EXERCISE BRIEF: Wherever an image appears in the entries, drop it and reproduce everything else exactly.

RECORDS SHOWN:
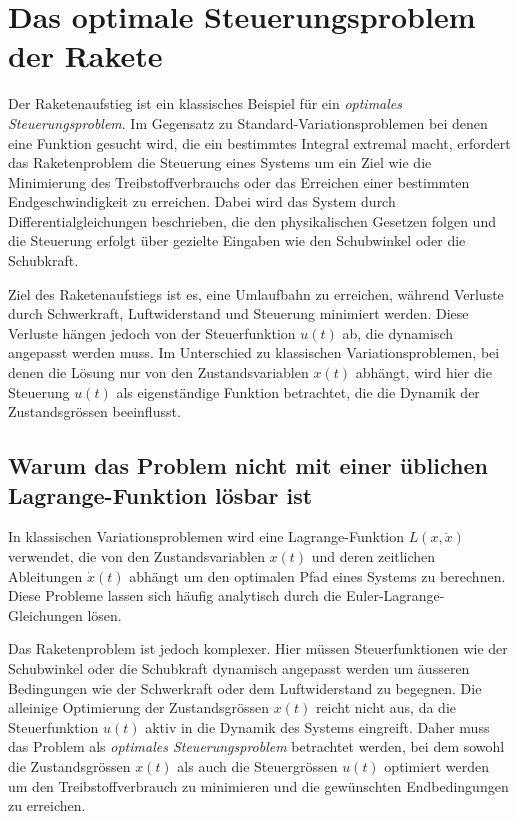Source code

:%
%
%
%

\section{Das optimale Steuerungsproblem der Rakete \label{leo:section:optimalsteuerung}}

Der Raketenaufstieg ist ein klassisches Beispiel für ein \textit{optimales Steuerungsproblem}. 
Im Gegensatz zu Standard-Variationsproblemen bei denen eine Funktion gesucht wird, die ein bestimmtes Integral extremal macht, erfordert das Raketenproblem die Steuerung eines Systems um ein Ziel wie die Minimierung des Treibstoffverbrauchs oder das Erreichen einer bestimmten Endgeschwindigkeit zu erreichen. Dabei wird das System durch Differentialgleichungen beschrieben, die den physikalischen Gesetzen folgen und die Steuerung erfolgt über gezielte Eingaben wie den Schubwinkel oder die Schubkraft.

Ziel des Raketenaufstiegs ist es, eine Umlaufbahn zu erreichen, während Verluste durch Schwerkraft, Luftwiderstand und Steuerung minimiert werden. 
Diese Verluste hängen jedoch von der Steuerfunktion \( u(t) \) ab, die dynamisch angepasst werden muss. 
Im Unterschied zu klassischen Variationsproblemen, bei denen die Lösung nur von den Zustandsvariablen \( x(t) \) abhängt, wird hier die Steuerung \( u(t) \) als eigenständige Funktion betrachtet, die die Dynamik der Zustandsgrössen beeinflusst.

\subsection{Warum das Problem nicht mit einer üblichen Lagrange-Funktion lösbar ist}

In klassischen Variationsproblemen wird eine Lagrange-Funktion \(L(x, \dot{x})\) verwendet, die von den Zustandsvariablen \(x(t)\) und deren zeitlichen Ableitungen \(\dot{x}(t)\) abhängt um den optimalen Pfad eines Systems zu berechnen. 
Diese Probleme lassen sich häufig analytisch durch die Euler-Lagrange-Gleichungen lösen.

Das Raketenproblem ist jedoch komplexer. 
Hier müssen Steuerfunktionen wie der Schubwinkel oder die Schubkraft dynamisch angepasst werden um äusseren Bedingungen wie der Schwerkraft oder dem Luftwiderstand zu begegnen. 
Die alleinige Optimierung der Zustandsgrössen \(x(t)\) reicht nicht aus, da die Steuerfunktion \(u(t)\) aktiv in die Dynamik des Systems eingreift. 
Daher muss das Problem als \textit{optimales Steuerungsproblem} betrachtet werden, bei dem sowohl die Zustandsgrössen \(x(t)\) als auch die Steuergrössen \(u(t)\) optimiert werden um den Treibstoffverbrauch zu minimieren und die gewünschten Endbedingungen zu erreichen.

SOLUTION TO THIS PROBLEM:
Source code

:%
%
%
%

\section{Das optimale Steuerungsproblem der Rakete \label{leo:section:optimalsteuerung}}

Der Raketenaufstieg ist ein klassisches Beispiel für ein \textit{optimales Steuerungsproblem}. 
Im Gegensatz zu Standard-Variationsproblemen bei denen eine Funktion gesucht wird, die ein bestimmtes Integral extremal macht, erfordert das Raketenproblem die Steuerung eines Systems um ein Ziel wie die Minimierung des Treibstoffverbrauchs oder das Erreichen einer bestimmten Endgeschwindigkeit zu erreichen. Dabei wird das System durch Differentialgleichungen beschrieben, die den physikalischen Gesetzen folgen und die Steuerung erfolgt über gezielte Eingaben wie den Schubwinkel oder die Schubkraft.

Ziel des Raketenaufstiegs ist es, eine Umlaufbahn zu erreichen, während Verluste durch Schwerkraft, Luftwiderstand und Steuerung minimiert werden. 
Diese Verluste hängen jedoch von der Steuerfunktion \( u(t) \) ab, die dynamisch angepasst werden muss. 
Im Unterschied zu klassischen Variationsproblemen, bei denen die Lösung nur von den Zustandsvariablen \( x(t) \) abhängt, wird hier die Steuerung \( u(t) \) als eigenständige Funktion betrachtet, die die Dynamik der Zustandsgrössen beeinflusst.

\subsection{Warum das Problem nicht mit einer üblichen Lagrange-Funktion lösbar ist}

In klassischen Variationsproblemen wird eine Lagrange-Funktion \(L(x, \dot{x})\) verwendet, die von den Zustandsvariablen \(x(t)\) und deren zeitlichen Ableitungen \(\dot{x}(t)\) abhängt um den optimalen Pfad eines Systems zu berechnen. 
Diese Probleme lassen sich häufig analytisch durch die Euler-Lagrange-Gleichungen lösen.

Das Raketenproblem ist jedoch komplexer. 
Hier müssen Steuerfunktionen wie der Schubwinkel oder die Schubkraft dynamisch angepasst werden um äusseren Bedingungen wie der Schwerkraft oder dem Luftwiderstand zu begegnen. 
Die alleinige Optimierung der Zustandsgrössen \(x(t)\) reicht nicht aus, da die Steuerfunktion \(u(t)\) aktiv in die Dynamik des Systems eingreift. 
Daher muss das Problem als \textit{optimales Steuerungsproblem} betrachtet werden, bei dem sowohl die Zustandsgrössen \(x(t)\) als auch die Steuergrössen \(u(t)\) optimiert werden um den Treibstoffverbrauch zu minimieren und die gewünschten Endbedingungen zu erreichen.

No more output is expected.